Hi Norman,

I was hoping for an answer that was more quantitative. We're engineers,
right? For us, the question is not so much "whether?" but "how much?",
and particularly "how much do I need for how much of an effect?".

I am especially skeptical of your assertions because you don't seem to
address at all how the frequency spectrum of the phase noise impacts the
effect. If phase noise does have an effect, I would expect to see a
strong dependency here, and Attila has hinted at the reason why this is.
Yet you mention phase noise specs very close to the carrier (so close
that any artifacts are bound to mix into the subsonic range!), which by
all educated reasoning should be the least relevant.

So, again, what "hard facts and numbers" do you have available that
would allow us to estimate how much degradation is to be expected from a
certain performance level of the oscillator, and in what application?

And, please, don't assume we're rookies here! The hint that the power
supply can be important is quite unnecessary and can very easily be
interpreted as offensive. This is not an audiophile mailing list!

Cheers
Stefan

P.S.: By the way, having brought up the topic, you could bolster your
reputation by showing how phase noise relates to bit error rate
(quantitatively!).


Am 10.01.2022 um 18:07 schrieb Norman Reitz via time-nuts:
  Hi Stefan,
Bernd said it allready. If you once notice the result of a "better" clock with lower 
phase noise, you dont want to miss it anymore. Even if there is a lot of vodoo and pseudo-sciences 
in the audio sector - and audio-nuts can talk  hours about things no scientist ever heard about. 
But the improvement of phase noise is not an imagination. We are not talking about making something 
just "work".
In worst case, phase noise can lead to bit errors. better/lower phase noise 
clocks will produce a better musical flow, better dynamics, better 
representation of details and details that were notbeeing noticed before. And 
don't forget - the quality of the power supply is not entirely unimportant ;-)
kind regards
Norman
     Am Montag, 10. Januar 2022, 15:52:59 MEZ hat Stefan Heinzmann 
<[email protected]> Folgendes geschrieben:

  I'm curious, too, what kind of audio application requires this level of
phase noise performance, and why.

Cheers
Stefan

Am 10.01.2022 um 12:35 schrieb Attila Kinali:
On Mon, 10 Jan 2022 08:26:26 +0000 (UTC)
Norman Reitz via time-nuts <[email protected]> wrote:

I am looking for suppliers of high-quality OCXO in 10 Mhz (sine / square) and 
25 Mhz sine wave output.

Try contacting Bernd Neubig at Axtal. He is a fellow time-nut and likely to be
open to supply you with what you need.

That said, are yo sure you need such stringend phase noise requirements?
It's audio.

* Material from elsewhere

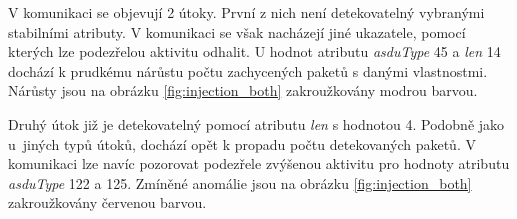 V komunikaci se objevují 2 útoky. První z nich není detekovatelný vybranými stabilními atributy. V komunikaci se však nacházejí jiné ukazatele, pomocí kterých lze podezřelou aktivitu odhalit. U hodnot atributu \emph{asduType} 45 a \emph{len} 14 dochází k prudkému nárůstu počtu zachycených paketů s danými vlastnostmi. Nárůsty jsou na obrázku \ref{fig:injection_both} zakroužkovány modrou barvou.

Druhý útok již je detekovatelný pomocí atributu \emph{len} s hodnotou 4. Podobně jako u~jiných typů útoků, dochází opět k propadu počtu detekovaných paketů. V komunikaci lze navíc pozorovat podezřele zvýšenou aktivitu pro hodnoty atributu \emph{asduType} 122 a 125. Zmíněné anomálie jsou na obrázku \ref{fig:injection_both} zakroužkovány červenou barvou.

Nobody is going to hear whether the noise is -60dBc or -80dBc @ 1Hz,
much less -120dBc. As you have noticed, what you want is not readily available.
There are only a handful OCXO available that reach that level. One of them is
the famous Oscilloquartz 8607 and its successor the Rakon HSO13/HSO14. But be 
prepared
to pay the price of a small car for each of them. And there is the NEL ULPN 
OCXO 1714a,
but I don't know how much that one costs.